(Recorded data):
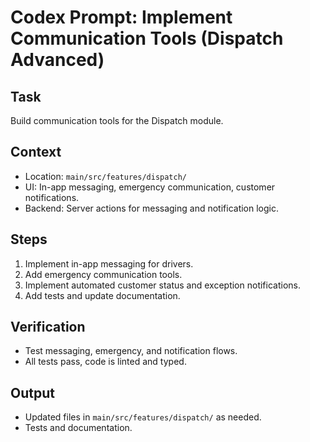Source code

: # Codex Prompt: Implement Communication Tools (Dispatch Advanced)

## Task
Build communication tools for the Dispatch module.

## Context
- Location: `main/src/features/dispatch/`
- UI: In-app messaging, emergency communication, customer notifications.
- Backend: Server actions for messaging and notification logic.

## Steps
1. Implement in-app messaging for drivers.
2. Add emergency communication tools.
3. Implement automated customer status and exception notifications.
4. Add tests and update documentation.

## Verification
- Test messaging, emergency, and notification flows.
- All tests pass, code is linted and typed.

## Output
- Updated files in `main/src/features/dispatch/` as needed.
- Tests and documentation.
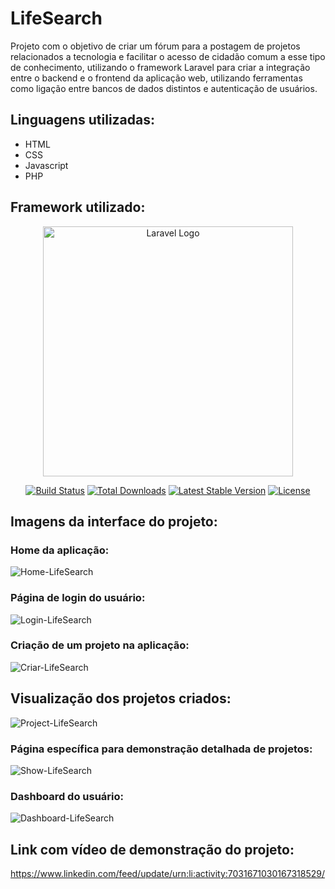 # LifeSearch
Projeto com o objetivo de criar um fórum para a postagem de projetos relacionados a tecnologia e facilitar o acesso de cidadão comum a esse tipo de conhecimento, utilizando o framework Laravel para criar a integração entre o backend e o frontend da aplicação web, utilizando ferramentas como ligação entre bancos de dados distintos e autenticação de usuários.

## Linguagens utilizadas:
 - HTML
 - CSS
 - Javascript
 - PHP
 
## Framework utilizado:
<p align="center"><a href="https://laravel.com" target="_blank"><img src="https://raw.githubusercontent.com/laravel/art/master/logo-lockup/5%20SVG/2%20CMYK/1%20Full%20Color/laravel-logolockup-cmyk-red.svg" width="400" alt="Laravel Logo"></a></p>

<p align="center">
<a href="https://github.com/laravel/framework/actions"><img src="https://github.com/laravel/framework/workflows/tests/badge.svg" alt="Build Status"></a>
<a href="https://packagist.org/packages/laravel/framework"><img src="https://img.shields.io/packagist/dt/laravel/framework" alt="Total Downloads"></a>
<a href="https://packagist.org/packages/laravel/framework"><img src="https://img.shields.io/packagist/v/laravel/framework" alt="Latest Stable Version"></a>
<a href="https://packagist.org/packages/laravel/framework"><img src="https://img.shields.io/packagist/l/laravel/framework" alt="License"></a>
</p>
 
## Imagens da interface do projeto:
### Home da aplicação:
![Home-LifeSearch](https://user-images.githubusercontent.com/113215138/219227867-e88fd357-07f5-4f6b-a93c-fb040cebbd9d.png)

### Página de login do usuário:
![Login-LifeSearch](https://user-images.githubusercontent.com/113215138/219228104-a616bb8e-a590-4075-ac99-402fd31b8ceb.png)

### Criação de um projeto na aplicação:
![Criar-LifeSearch](https://user-images.githubusercontent.com/113215138/219228329-5e057cbf-ed02-4e5b-a83c-17e1bed06a57.png)

## Visualização dos projetos criados:
![Project-LifeSearch](https://user-images.githubusercontent.com/113215138/219228391-ceaff4bc-8086-42d1-8720-c32c91930f64.png)

### Página específica para demonstração detalhada de projetos:
![Show-LifeSearch](https://user-images.githubusercontent.com/113215138/219228477-7b4aaaac-e65f-43c3-9a43-270ceb8d850e.png)

### Dashboard do usuário:
![Dashboard-LifeSearch](https://user-images.githubusercontent.com/113215138/219228530-d46a603a-4f68-4b0c-b8b7-57649a321c79.png)

## Link com vídeo de demonstração do projeto:
https://www.linkedin.com/feed/update/urn:li:activity:7031671030167318529/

(Work instruction):
Although the records above contain pictures, the copy should not; retype exactly the lines from the one containing "- Tests and documentation." through the one containing "### Página específica".

(Response to this task):
- Tests and documentation.
 # LifeSearch
Projeto com o objetivo de criar um fórum para a postagem de projetos relacionados a tecnologia e facilitar o acesso de cidadão comum a esse tipo de conhecimento, utilizando o framework Laravel para criar a integração entre o backend e o frontend da aplicação web, utilizando ferramentas como ligação entre bancos de dados distintos e autenticação de usuários.

## Linguagens utilizadas:
 - HTML
 - CSS
 - Javascript
 - PHP
 
## Framework utilizado:
<p align="center"><a href="https://laravel.com" target="_blank"><img src="https://raw.githubusercontent.com/laravel/art/master/logo-lockup/5%20SVG/2%20CMYK/1%20Full%20Color/laravel-logolockup-cmyk-red.svg" width="400" alt="Laravel Logo"></a></p>

<p align="center">
<a href="https://github.com/laravel/framework/actions"><img src="https://github.com/laravel/framework/workflows/tests/badge.svg" alt="Build Status"></a>
<a href="https://packagist.org/packages/laravel/framework"><img src="https://img.shields.io/packagist/dt/laravel/framework" alt="Total Downloads"></a>
<a href="https://packagist.org/packages/laravel/framework"><img src="https://img.shields.io/packagist/v/laravel/framework" alt="Latest Stable Version"></a>
<a href="https://packagist.org/packages/laravel/framework"><img src="https://img.shields.io/packagist/l/laravel/framework" alt="License"></a>
</p>
 
## Imagens da interface do projeto:
### Home da aplicação:
![Home-LifeSearch](https://user-images.githubusercontent.com/113215138/219227867-e88fd357-07f5-4f6b-a93c-fb040cebbd9d.png)

### Página de login do usuário:
![Login-LifeSearch](https://user-images.githubusercontent.com/113215138/219228104-a616bb8e-a590-4075-ac99-402fd31b8ceb.png)

### Criação de um projeto na aplicação:
![Criar-LifeSearch](https://user-images.githubusercontent.com/113215138/219228329-5e057cbf-ed02-4e5b-a83c-17e1bed06a57.png)

## Visualização dos projetos criados:
![Project-LifeSearch](https://user-images.githubusercontent.com/113215138/219228391-ceaff4bc-8086-42d1-8720-c32c91930f64.png)

### Página específica para demonstração detalhada de projetos:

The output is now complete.